Towards Enhanced Deep Learning for Epistasis Modeling: Applications to Genetics of Amyotrophic Lateral Sclerosis

Decrypting our genome can bring answers to many questions concerning our existence: why we look the way we do, how we live, and how we develop diseases. For decades, scientists have searched for the origins of disease in lifestyle, environmental exposure, and the genetic code we carry and pass down through generations. Nevertheless, some diseases, while clearly hinting at a genetic basis, remain enigmas. Among them is the neuromuscular disorder Amyotrophic Lateral Sclerosis (ALS). Now that the reading of the human genetic code has been completed, research efforts focused on collecting genetic data to solve this mystery have gained more momentum than ever.
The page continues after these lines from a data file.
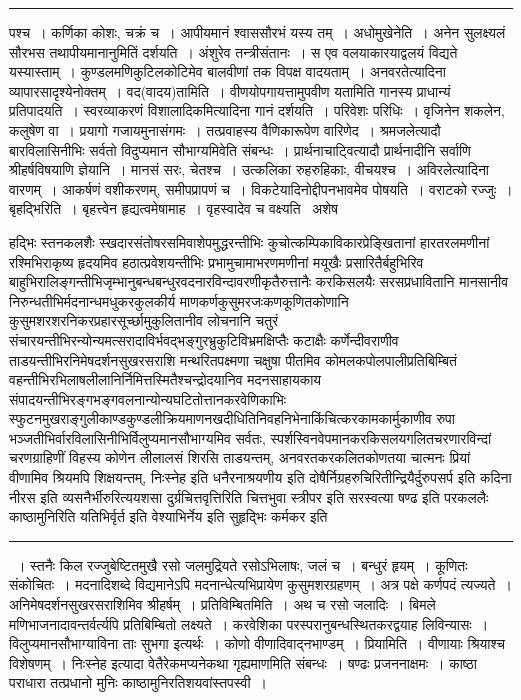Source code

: \documentclass[11pt, openany]{book}
\begin{document}
\vspace{2mm}
\hrule

\noindent
{\s पश्च~। कर्णिका कोशः, चक्रं च~। आपीयमानं श्वाससौरभं यस्य तम्~। {\qtt अधोमुखेनेति}~। अनेन सुलक्ष्यलं सौरभस तथापीयमानानुमितिं दर्शयति~। अंशुरेव तन्त्रीसंतानः~। स एव वलयाकारयाद्वलयं विद्यते यस्यास्ताम्~। कुण्डलमणिकुटिलकोटिमेव बालवीणां तक विपक्ष वादयताम्~। अनवरतेत्यादिना व्यापारसादृश्येनोक्तम्~। {\qtt वद(वादय)तामिति}~। वीणयोपगायत्तामुपवीण यतामिति गानस्य प्राधान्यं प्रतिपादयति~। स्वरव्याकरणं विशालादिकमित्यादिना गानं दर्शयति~। परिवेशः परिधिः~। वृजिनेन शकलेन, कलुषेण वा~। प्रयागो गजायमुनासंगमः~। तत्प्रवाहस्य वैणिकारूपेण वारिणेद~। श्रमजलेत्यादौ बारविलासिनीभिः सर्वतो विदुप्यमान सौभाग्यमिवेति संबन्धः~। प्रार्थनाचाट्वित्यादौ प्रार्थनादीनि सर्वाणि श्रीहर्षविषयाणि ज्ञेयानि~। मानसं सरः, चेतश्च~। उत्कलिका रुहरुहिकाः, वीचयश्च~। अविरलेत्यादिना वारणम्~। आकर्षणं वशीकरणम्, समीपप्रापणं च~। विकटेयादिनोद्दीपनभावमेव पोषयति~। वराटको रज्जुः~। {\qtt बृहद्भिरिति}~। बृहत्त्वेन हृद्यत्वमेषामाह~। वृहस्वादेव च वक्ष्यति \textendash\ {\qtt अशेष}\textendash}

\newpage

\noindent
हद्भिः स्तनकलशैः स्खदारसंतोषरसमिवाशेपमुद्धरन्तीभिः कुचोत्कम्पिकाविकारप्रेङ्खितानां हारतरलमणीनां रश्मिभिराकृष्य हृदयमिव हठात्प्रवेशयन्तीभिः प्रभामुचामाभरणमणीनां मयूखैः प्रसारितैर्बहुभिरिव बाहुभिरालिङ्गन्तीभिजृम्भानुबन्धबन्धुरवदनारविन्दावरणीकृतैरुत्तानैः करकिसलयैः सरसप्रधावितानि मानसानीव निरुन्धतीभिर्मदनान्धमधुकरकुलकीर्य माणकर्णकुसुमरजःकणकूणितकोणानि कुसुमशरशरनिकरप्रहारसूर्च्छामुकुलितानीव लोचनानि चतुरं संचारयन्तीभिरन्योन्यमत्सरादाविर्भवद्भङ्गुरभ्रुकुटिविभ्रमक्षिप्तैः कटाक्षैः कर्णेन्दीवराणीव ताडयन्तीभिरनिमेषदर्शनसुखरसराशि मन्थरितपक्ष्मणा चक्षुषा पीतमिव कोमलकपोलपालीप्रतिबिम्बितं वहन्तीभिरभिलाषलीलानिर्निमित्तस्मितैश्चन्द्रोदयानिव मदनसाहायकाय संपादयन्तीभिरङ्गभङ्गवलनान्योन्यघटितोत्तानकरवेणिकाभिः स्फुटनमुखराङ्गुलीकाण्डकुण्डलीक्रियमाणनखदीधितिनिवहनिभेनाकिंचित्करकामकार्मुकाणीव रुपा भञ्जतीभिर्वारविलासिनीभिर्विलुप्यमानसौभाग्यमिव सर्वतः, स्पर्शस्विनवेपमानकरकिसलयगलितचरणारविन्दां चरणग्राहिणीं विहस्य कोणेन लीलालसं शिरसि ताडयन्तम्, अनवरतकरकलितकोणतया चात्मनः प्रियां वीणामिव श्रियमपि शिक्षयन्तम्, निःस्नेह इति धनैरनाश्रयणीय इति दोषैर्निग्रहरुचिरितीन्द्रियैर्दुरुपसर्प इति कदिना नीरस इति व्यसनैर्भीरुरित्ययशसा दुर्ग्रचित्तवृत्तिरिति चित्तभुवा स्त्रीपर इति सरस्वत्या षण्ढ इति परकललैः काष्ठामुनिरिति यतिभिर्वृर्त इति वेश्याभिर्नेय इति सुहृद्भिः कर्मकर इति

\vspace{2mm}
\hrule

\noindent
{~। स्तनैः किल रज्जुबेष्टितमुखै रसो जलमुद्रियते रसोऽभिलाषः, जलं च~। बन्धुरं हृयम्~। कूणितः संकोचितः~। मदनादिशब्दे विद्यमानेऽपि मदनान्धेत्यभिप्रायेण कुसुमशरग्रहणम्~। अत्र पक्षे कर्णपदं त्यज्यते~। अनिमेषदर्शनसुखरसराशिमिव श्रीहर्षम्~। {\qtt प्रतिविम्बितमिति}~। अथ च रसो जलादिः~। बिमले मणिभाजनादावन्तर्वर्त्यपि प्रतिबिम्बितो लक्ष्यते~। करवेशिका परस्परानुबन्धस्थितकरद्वयाह लिविन्यासः~। विलुप्यमानसौभाग्याविना ताः सुभगा इत्यर्थः~। कोणो वीणादिवाद्नभाण्डम्~। {\qtt प्रियामिति}~। वीणायाः श्रियाश्च विशेषणम्~। निःस्नेह इत्यादा वेतैरेकमप्यनेकथा गृह्यमाणमिति संबन्धः~। षण्ढः प्रजननाक्षमः~। काष्ठा पराधारा तत्प्रधानो मुनिः काष्ठामुनिरतिशयवांस्तपस्वी~।}
\end{document}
Yet the genome itself is a vast and complex data sequence, too intricate to be fully understood using traditional mathematical or statistical models. This complexity calls for more sophisticated approaches, such as those offered by deep learning.

This thesis primarily recognizes the potential of deep learning models in solving the genetic puzzle of ALS disease, motivate the need to employ these methods in genetics research, and decomposes the obstacles to their use. The thesis is a collection of three chapters that study these obstacles and propose methodological solutions for the greater purpose of enhancing the utility of deep learning in genome research. To ultimately shed light on how genetic factors contribute to ALS, the genome must first be transformed into manageable data representations (Chapter 2). These representations must then be constructed in a way that retains the subtle genetic signals associated with the disease, rather than only capturing the most prominent genetic characteristics of an individual (Chapter 3). Finally, predicting who has the disease may not always align with what truly causes it.
Such predictions can be complicated by patterns in the genetic data that are irrelevant to the actual biology of the disease. An alternative is to model what differentiates a patient from a healthy person, and what genetic patterns are shared between two patients or two healthy individuals (Chapter 4).